## TASK GOAL
If a line of the records contains the string "default", copy it out.

(Dataset excerpts)

..........

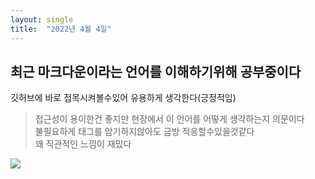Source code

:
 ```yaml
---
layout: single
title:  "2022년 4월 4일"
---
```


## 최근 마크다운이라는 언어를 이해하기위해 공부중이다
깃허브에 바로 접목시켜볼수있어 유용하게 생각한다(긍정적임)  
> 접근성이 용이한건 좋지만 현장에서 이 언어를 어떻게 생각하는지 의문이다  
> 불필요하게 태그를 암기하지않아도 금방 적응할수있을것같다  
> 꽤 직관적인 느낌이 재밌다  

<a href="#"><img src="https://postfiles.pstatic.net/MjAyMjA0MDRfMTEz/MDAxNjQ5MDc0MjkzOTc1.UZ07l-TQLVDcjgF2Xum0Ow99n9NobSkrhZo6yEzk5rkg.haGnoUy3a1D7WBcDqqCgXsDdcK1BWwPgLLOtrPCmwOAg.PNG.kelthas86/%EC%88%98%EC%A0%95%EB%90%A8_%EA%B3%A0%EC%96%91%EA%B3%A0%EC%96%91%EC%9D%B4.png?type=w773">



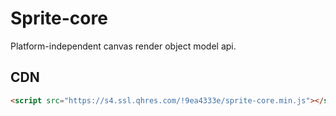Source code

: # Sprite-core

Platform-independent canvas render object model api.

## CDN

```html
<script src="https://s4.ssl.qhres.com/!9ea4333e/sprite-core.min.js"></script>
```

..........

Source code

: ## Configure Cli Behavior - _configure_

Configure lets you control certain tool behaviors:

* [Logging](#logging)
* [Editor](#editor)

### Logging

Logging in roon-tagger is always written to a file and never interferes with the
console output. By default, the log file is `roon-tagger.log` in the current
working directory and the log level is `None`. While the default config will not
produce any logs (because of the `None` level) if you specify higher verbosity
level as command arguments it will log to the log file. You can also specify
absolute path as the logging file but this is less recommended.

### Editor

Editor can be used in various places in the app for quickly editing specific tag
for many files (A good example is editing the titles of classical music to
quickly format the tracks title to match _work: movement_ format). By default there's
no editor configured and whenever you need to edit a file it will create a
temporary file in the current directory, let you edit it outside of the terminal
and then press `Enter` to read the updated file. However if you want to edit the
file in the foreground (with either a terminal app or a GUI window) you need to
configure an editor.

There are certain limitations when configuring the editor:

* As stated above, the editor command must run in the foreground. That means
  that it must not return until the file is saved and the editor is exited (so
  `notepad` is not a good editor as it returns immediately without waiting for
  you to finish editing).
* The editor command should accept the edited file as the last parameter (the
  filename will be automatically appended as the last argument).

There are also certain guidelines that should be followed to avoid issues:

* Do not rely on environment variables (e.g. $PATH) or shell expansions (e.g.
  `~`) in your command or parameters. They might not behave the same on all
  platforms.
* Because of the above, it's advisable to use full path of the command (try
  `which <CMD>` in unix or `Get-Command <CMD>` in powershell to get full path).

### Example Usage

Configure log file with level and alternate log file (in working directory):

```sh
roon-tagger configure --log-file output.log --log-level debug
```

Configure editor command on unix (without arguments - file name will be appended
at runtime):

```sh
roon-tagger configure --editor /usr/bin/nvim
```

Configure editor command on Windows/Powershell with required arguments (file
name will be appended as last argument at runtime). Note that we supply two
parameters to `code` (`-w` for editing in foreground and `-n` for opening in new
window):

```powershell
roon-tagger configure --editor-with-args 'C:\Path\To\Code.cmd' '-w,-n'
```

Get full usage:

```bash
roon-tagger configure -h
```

..........

## ANSWER BOX
console output. By default, the log file is `roon-tagger.log` in the current
working directory and the log level is `None`. While the default config will not
quickly format the tracks title to match _work: movement_ format). By default there's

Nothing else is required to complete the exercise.